This parable in Luke 16:1-13 has for centuries caused confusion and consternation for Biblical commentators. The steward has been wasting his master’s goods, and under threat of being fired goes scrambling around settling debts on the cheap. His motivation is rotten – he does it to ingratiate himself with the debtors so they will take him in after he loses his job. And for this he gets praised!

Jesus then proceeds to say that worldly men are wiser than enlightened, angelic ones, and advises us to embrace ill-gotten wealth – and then, in a seeming contradiction, tells us we cannot serve both God and mammon. Huh? Didn’t he just tell us to serve mammon?

Understood on an internal level – through the Writings of Emanuel Swedenborg – the story makes much more sense.

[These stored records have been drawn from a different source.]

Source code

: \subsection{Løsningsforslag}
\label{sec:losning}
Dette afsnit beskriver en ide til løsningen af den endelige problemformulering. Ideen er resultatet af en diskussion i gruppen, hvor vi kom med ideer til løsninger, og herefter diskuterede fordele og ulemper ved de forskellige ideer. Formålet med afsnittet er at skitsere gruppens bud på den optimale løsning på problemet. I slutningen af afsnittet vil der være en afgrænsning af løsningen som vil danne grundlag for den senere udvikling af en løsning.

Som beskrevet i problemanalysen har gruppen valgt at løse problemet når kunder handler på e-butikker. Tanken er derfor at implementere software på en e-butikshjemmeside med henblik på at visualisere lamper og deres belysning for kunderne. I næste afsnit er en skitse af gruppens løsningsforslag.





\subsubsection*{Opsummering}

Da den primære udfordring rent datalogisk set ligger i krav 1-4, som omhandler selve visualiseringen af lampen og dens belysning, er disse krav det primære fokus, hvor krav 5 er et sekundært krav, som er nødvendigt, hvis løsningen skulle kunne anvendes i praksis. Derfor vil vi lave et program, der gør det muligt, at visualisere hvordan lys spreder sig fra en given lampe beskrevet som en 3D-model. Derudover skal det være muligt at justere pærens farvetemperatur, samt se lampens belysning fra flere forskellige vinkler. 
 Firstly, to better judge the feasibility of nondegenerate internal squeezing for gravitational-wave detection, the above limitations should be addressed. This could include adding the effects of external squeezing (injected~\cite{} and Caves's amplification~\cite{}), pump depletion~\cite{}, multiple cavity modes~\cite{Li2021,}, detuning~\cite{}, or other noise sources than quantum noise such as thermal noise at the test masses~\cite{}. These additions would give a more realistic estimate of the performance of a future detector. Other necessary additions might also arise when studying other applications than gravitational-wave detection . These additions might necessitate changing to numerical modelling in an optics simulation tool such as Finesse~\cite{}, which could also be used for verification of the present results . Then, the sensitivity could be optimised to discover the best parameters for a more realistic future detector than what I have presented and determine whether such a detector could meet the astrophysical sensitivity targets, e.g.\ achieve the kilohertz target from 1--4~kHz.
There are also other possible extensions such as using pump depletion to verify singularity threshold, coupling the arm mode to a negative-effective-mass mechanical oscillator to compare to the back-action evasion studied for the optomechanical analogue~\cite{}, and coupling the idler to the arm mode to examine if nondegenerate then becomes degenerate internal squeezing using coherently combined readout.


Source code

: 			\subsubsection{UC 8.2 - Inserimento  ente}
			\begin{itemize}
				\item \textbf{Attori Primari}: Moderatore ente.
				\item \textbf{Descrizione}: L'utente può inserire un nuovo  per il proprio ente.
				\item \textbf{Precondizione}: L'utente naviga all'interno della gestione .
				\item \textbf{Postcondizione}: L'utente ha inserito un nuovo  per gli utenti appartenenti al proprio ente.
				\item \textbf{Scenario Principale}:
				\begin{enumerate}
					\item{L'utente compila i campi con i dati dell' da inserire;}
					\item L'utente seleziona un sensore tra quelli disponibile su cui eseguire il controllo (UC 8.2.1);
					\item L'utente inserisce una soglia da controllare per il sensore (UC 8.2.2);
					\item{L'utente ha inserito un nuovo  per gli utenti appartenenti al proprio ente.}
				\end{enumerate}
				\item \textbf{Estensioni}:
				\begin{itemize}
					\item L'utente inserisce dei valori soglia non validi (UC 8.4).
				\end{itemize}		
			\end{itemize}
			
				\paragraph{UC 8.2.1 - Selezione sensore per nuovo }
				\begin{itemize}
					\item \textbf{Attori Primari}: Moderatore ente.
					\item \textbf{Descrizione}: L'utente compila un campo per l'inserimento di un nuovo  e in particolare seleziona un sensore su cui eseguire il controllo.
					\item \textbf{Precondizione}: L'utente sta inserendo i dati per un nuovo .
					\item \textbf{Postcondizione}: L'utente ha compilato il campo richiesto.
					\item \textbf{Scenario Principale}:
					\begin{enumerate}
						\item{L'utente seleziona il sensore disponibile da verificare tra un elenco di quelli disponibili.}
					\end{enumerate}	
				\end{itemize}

Let’s say your church decides to start a Sunday night Bible study. The pastor notes that this is part of the Sabbath, and there should be no excuses. He also encourages participants to buy a study guide which he wrote and the church is selling.

You find this troubling. You and your wife read and study the Bible together; you’ve taken part in some other Bible studies, but don’t like feeling coerced. What’s more, Sunday is the one day all your children are home, and you have a tradition of Sunday dinners that tend to evolve into long, rich conversations. You and your wife talk about it, and decide to keep your family tradition instead.

This leads to some pressure. The pastor keeps calling to remind you of the study nights, and you keep catching snide remarks from other members. Finally you tell the pastor that the reaction is hurtful and unwarranted, and you might decide to seek another church.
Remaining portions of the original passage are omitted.